Rather than me telling you partnering with parents is necessary, because I assume that we both agree it is, let me ask you a question.
What does partnering with parents mean to you? In your church, what do you do to leverage the influence parents have in the lives of their kids?
For me partnering with parents used to mean tools and information. Today it means discipleship. The longer I serve in the same church, and the more I follow Christ, what I become aware of more keenly is my need to follow and to lead others to do the same. To partner with parents isn’t about programs and tools, although it uses those means from time to time. To help parents spiritually lead their kids and families, parents need to be disciples and know how to make disciples. We can lower the bar and hope for any sign of life. We must challenge parents to follow Jesus so they will be willing and able to lead their kids into a relationship with Christ. As kids and youth pastors, we need to take a collective step backward and figure out how we can equip, disciple and train parents so they understand and can use the tools we are so eager to hand out.
What does that mean for us?
- Model – I don’t think handouts are enough (this isn’t a hate on handouts). I don’t think apps are enough. We have to model in person to parents what Christian discipleship looks like. This is done through conversations after church, phone calls, personal home visits, coffee and dinner. You can’t model though means; you have to model through life.
- Equip – I am becoming more and more convinced that you can’t equip parents by only giving them answers and tools. You have to give them the answers to the questions they are asking when they are ready to hear an answer. There is no program or easy way to do this. It requires you knowing your church, knowing your families and knowing your God. At Redeemer when kids have questions about God I often point their parents to age appropriate systematic theology books, so parents learn with their kids and to reinforce the home over the expert. We are also working on a series of resources based on questions parents are asking and not just answers we feel parents need to know. Equipment is listening as much as or more than you talk.
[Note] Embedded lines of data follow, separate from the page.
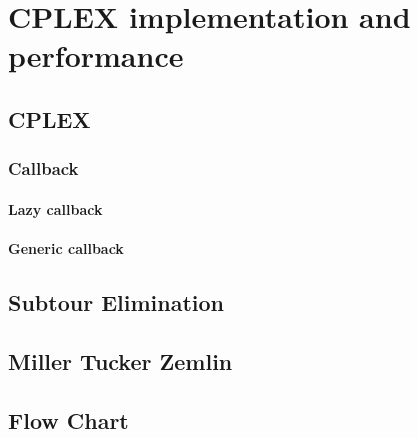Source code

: \chapter{CPLEX implementation and performance}

\section{CPLEX}
\subsection{Callback}
\subsubsection{Lazy callback}
\subsubsection{Generic callback}

\section{Subtour Elimination}

\section{Miller Tucker Zemlin}

\section{Flow Chart}
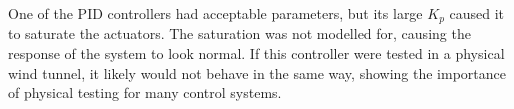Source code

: \documentclass[12pt]{article}
\begin{document}
One of the PID controllers had acceptable parameters, but its large $K_p$ caused it to saturate the actuators. The saturation was not modelled for, causing the response of the system to look normal. If this controller were tested in a physical wind tunnel, it likely would not behave in the same way, showing the importance of physical testing for many control systems.
\end{document}
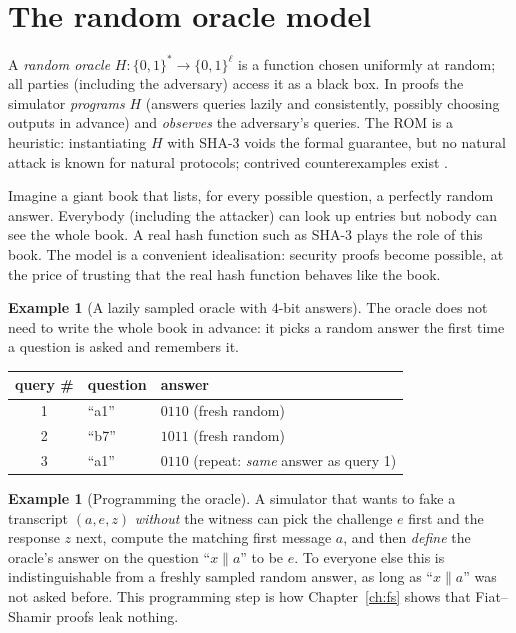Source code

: \documentclass[11pt,a4paper]{report}
\theoremstyle{plain}
\theoremstyle{definition}
\newtheorem{example}[theorem]{Example}
\theoremstyle{remark}
\begin{document}
\section{The random oracle model}
A \emph{random oracle} $H:\{0,1\}^*\to\{0,1\}^\ell$ is a function chosen uniformly at random; all parties (including the adversary) access it as a black box. In proofs the simulator \emph{programs} $H$ (answers queries lazily and consistently, possibly choosing outputs in advance) and \emph{observes} the adversary's queries. The ROM is a heuristic: instantiating $H$ with SHA-3 voids the formal guarantee, but no natural attack is known for natural protocols; contrived counterexamples exist \cite{CGH04}.
\begin{plain}\PE
Imagine a giant book that lists, for every possible question, a perfectly random answer. Everybody (including the attacker) can look up entries but nobody can see the whole book. A real hash function such as SHA-3 plays the role of this book. The model is a convenient idealisation: security proofs become possible, at the price of trusting that the real hash function behaves like the book.
\end{plain}
\begin{example}[A lazily sampled oracle with $4$-bit answers]
The oracle does not need to write the whole book in advance: it picks a random answer the first time a question is asked and remembers it.
\begin{center}\small
\begin{tabular}{@{}c l l@{}}
\toprule
query \# & question & answer\\
\midrule
1 & ``a1'' & $0110$ (fresh random)\\
2 & ``b7'' & $1011$ (fresh random)\\
3 & ``a1'' & $0110$ (repeat: \emph{same} answer as query 1)\\
\bottomrule
\end{tabular}
\end{center}
\end{example}
\begin{example}[Programming the oracle]
A simulator that wants to fake a transcript $(a,e,z)$ \emph{without} the witness can pick the challenge $e$ first and the response $z$ next, compute the matching first message $a$, and then \emph{define} the oracle's answer on the question ``$x\|a$'' to be $e$. To everyone else this is indistinguishable from a freshly sampled random answer, as long as ``$x\|a$'' was not asked before. This programming step is how Chapter~\ref{ch:fs} shows that Fiat--Shamir proofs leak nothing.
\end{example}
\end{document}
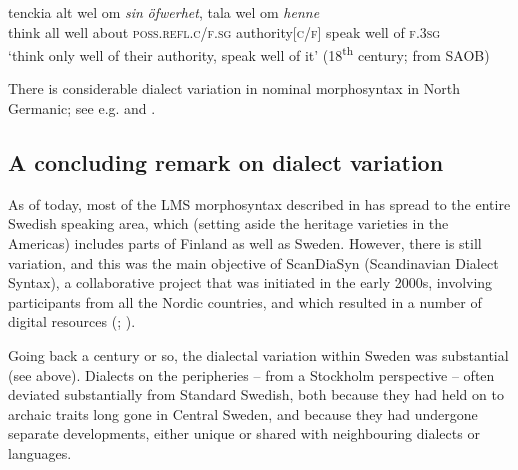 \documentclass[output=paper]{langscibook}
\begin{document}
\ex\label{ex:intro:38b}
\gll  tenckia   alt wel   om \textit{sin} \textit{öfwerhet},        tala    wel om \textit{henne}\\
think   all well  about \textsc{poss.refl.c/f.sg} authority[\textsc{c/f}]  speak well of  \textsc{f.3sg}\\
\glt ‘think only well of their authority, speak well of it’ (18\textsuperscript{th} century; from SAOB)
\z
\z

There is considerable dialect variation in nominal morphosyntax in North Germanic; see e.g. \citet{Delsing2003} and \citet{Dahl2015}.


\subsection{A concluding remark on dialect variation}\label{sec:intro:3.5}


As of today, most of the LMS morphosyntax described in  has spread to the entire Swedish speaking area, which (setting aside the heritage varieties in the Americas) includes parts of Finland as well as Sweden. However, there is still variation, and this was the main objective of ScanDiaSyn (Scandinavian Dialect Syntax), a collaborative project that was initiated in the early 2000s, involving participants from all the Nordic countries, and which resulted in a number of digital resources (\citealt{JohannessenEtAl2009}; \citealt{LindstadEtAl2009}).



Going back a century or so, the dialectal variation within Sweden was substantial (see  above). Dialects on the peripheries – from a Stockholm perspective – often deviated substantially from Standard Swedish, both because they had held on to archaic traits long gone in Central Sweden, and because they had undergone separate developments, either unique or shared with neighbouring dialects or languages.
\end{document}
- Repeat – Discipleship is not a class, event or moment in time. It is as Eugene Peterson says a “long walk in the same direction.” Once you have done this with a family do it with another, then another. Keep walking, Pastor. Keep walking with your families in the same direction for years and decades, not just months and weeks.
That’s what we are striving to do at Redeemer. I pray that you join me in partnering with parents by disciplining parents. What every kid needs are more people in their life intentionally pointing them to Christ. What every parent needs is someone showing them what that looks like.
So let me ask you again. What does partnering with parents mean to you?